I realised that. What made me think about it that way was the fact that my second novel takes place within a remembered landscape, everything, the streets he walks on, the windows he looks out of are only as real as he remembers them to be. I don't overstate the fact but at one point I do talk about "remembered leaves" blowing around a park.

Scattercat said...

Great minds, I guess.

I think in this case I prefer the emphasis on the fact that there are no pigeons; I'm okay with sausages and coffee and champagne existing (if unusable) because they're inert and don't move. Pigeons would be active things that aren't the ghosts (even if motivated by the ghost bird-feeder.)

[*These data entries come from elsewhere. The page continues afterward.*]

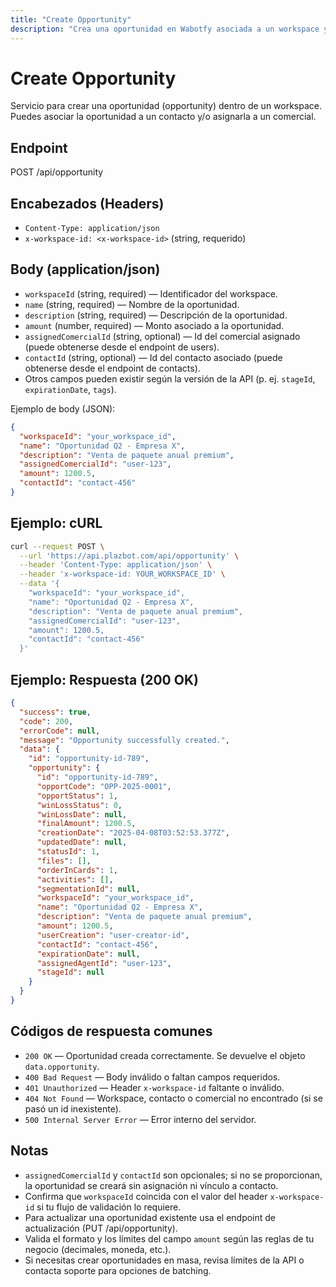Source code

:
 ```yaml
---
title: "Create Opportunity"
description: "Crea una oportunidad en Wabotfy asociada a un workspace y (opcionalmente) a un contacto."
---
```


# Create Opportunity

Servicio para crear una oportunidad (opportunity) dentro de un workspace. Puedes asociar la oportunidad a un contacto y/o asignarla a un comercial.

## Endpoint

POST /api/opportunity

## Encabezados (Headers)

- `Content-Type: application/json`
- `x-workspace-id: <x-workspace-id>` (string, requerido)

## Body (application/json)

- `workspaceId` (string, required) — Identificador del workspace.
- `name` (string, required) — Nombre de la oportunidad.
- `description` (string, required) — Descripción de la oportunidad.
- `amount` (number, required) — Monto asociado a la oportunidad.
- `assignedComercialId` (string, optional) — Id del comercial asignado (puede obtenerse desde el endpoint de users).
- `contactId` (string, optional) — Id del contacto asociado (puede obtenerse desde el endpoint de contacts).
- Otros campos pueden existir según la versión de la API (p. ej. `stageId`, `expirationDate`, `tags`).

Ejemplo de body (JSON):

```json
{
  "workspaceId": "your_workspace_id",
  "name": "Oportunidad Q2 - Empresa X",
  "description": "Venta de paquete anual premium",
  "assignedComercialId": "user-123",
  "amount": 1200.5,
  "contactId": "contact-456"
}
```

## Ejemplo: cURL

```sh
curl --request POST \
  --url 'https://api.plazbot.com/api/opportunity' \
  --header 'Content-Type: application/json' \
  --header 'x-workspace-id: YOUR_WORKSPACE_ID' \
  --data '{
    "workspaceId": "your_workspace_id",
    "name": "Oportunidad Q2 - Empresa X",
    "description": "Venta de paquete anual premium",
    "assignedComercialId": "user-123",
    "amount": 1200.5,
    "contactId": "contact-456"
  }'
```

## Ejemplo: Respuesta (200 OK)

```json
{
  "success": true,
  "code": 200,
  "errorCode": null,
  "message": "Opportunity successfully created.",
  "data": {
    "id": "opportunity-id-789",
    "opportunity": {
      "id": "opportunity-id-789",
      "opportCode": "OPP-2025-0001",
      "opportStatus": 1,
      "winLossStatus": 0,
      "winLossDate": null,
      "finalAmount": 1200.5,
      "creationDate": "2025-04-08T03:52:53.377Z",
      "updatedDate": null,
      "statusId": 1,
      "files": [],
      "orderInCards": 1,
      "activities": [],
      "segmentationId": null,
      "workspaceId": "your_workspace_id",
      "name": "Oportunidad Q2 - Empresa X",
      "description": "Venta de paquete anual premium",
      "amount": 1200.5,
      "userCreation": "user-creator-id",
      "contactId": "contact-456",
      "expirationDate": null,
      "assignedAgentId": "user-123",
      "stageId": null
    }
  }
}
```

## Códigos de respuesta comunes

- `200 OK` — Oportunidad creada correctamente. Se devuelve el objeto `data.opportunity`.
- `400 Bad Request` — Body inválido o faltan campos requeridos.
- `401 Unauthorized` — Header `x-workspace-id` faltante o inválido.
- `404 Not Found` — Workspace, contacto o comercial no encontrado (si se pasó un id inexistente).
- `500 Internal Server Error` — Error interno del servidor.

## Notas

- `assignedComercialId` y `contactId` son opcionales; si no se proporcionan, la oportunidad se creará sin asignación ni vínculo a contacto.
- Confirma que `workspaceId` coincida con el valor del header `x-workspace-id` si tu flujo de validación lo requiere.
- Para actualizar una oportunidad existente usa el endpoint de actualización (PUT /api/opportunity).
- Valida el formato y los límites del campo `amount` según las reglas de tu negocio (decimales, moneda, etc.).
- Si necesitas crear oportunidades en masa, revisa límites de la API o contacta soporte para opciones de batching.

What's the novel called? I'll buy one off'f you. I need something to read 'cause we missed going to the library this week. ;-)

Jim Murdoch said...

The novel is called Stranger than Fiction. It's a sequel and you'd really be well-advised to read Living with the Truth first. You can buy the two for £12.50 - that's about $19 including post and packing - here. If you want to read a bit more about it then there're links to reviews on my website and a couple of excerpts. If the first book appeals don't read anything about the sequel. Most of the reviews include a major spolier and I'd really like it when you get to the end of Living with the Truth to go: "Now how the hell is he going to get a sequel out of this mess?"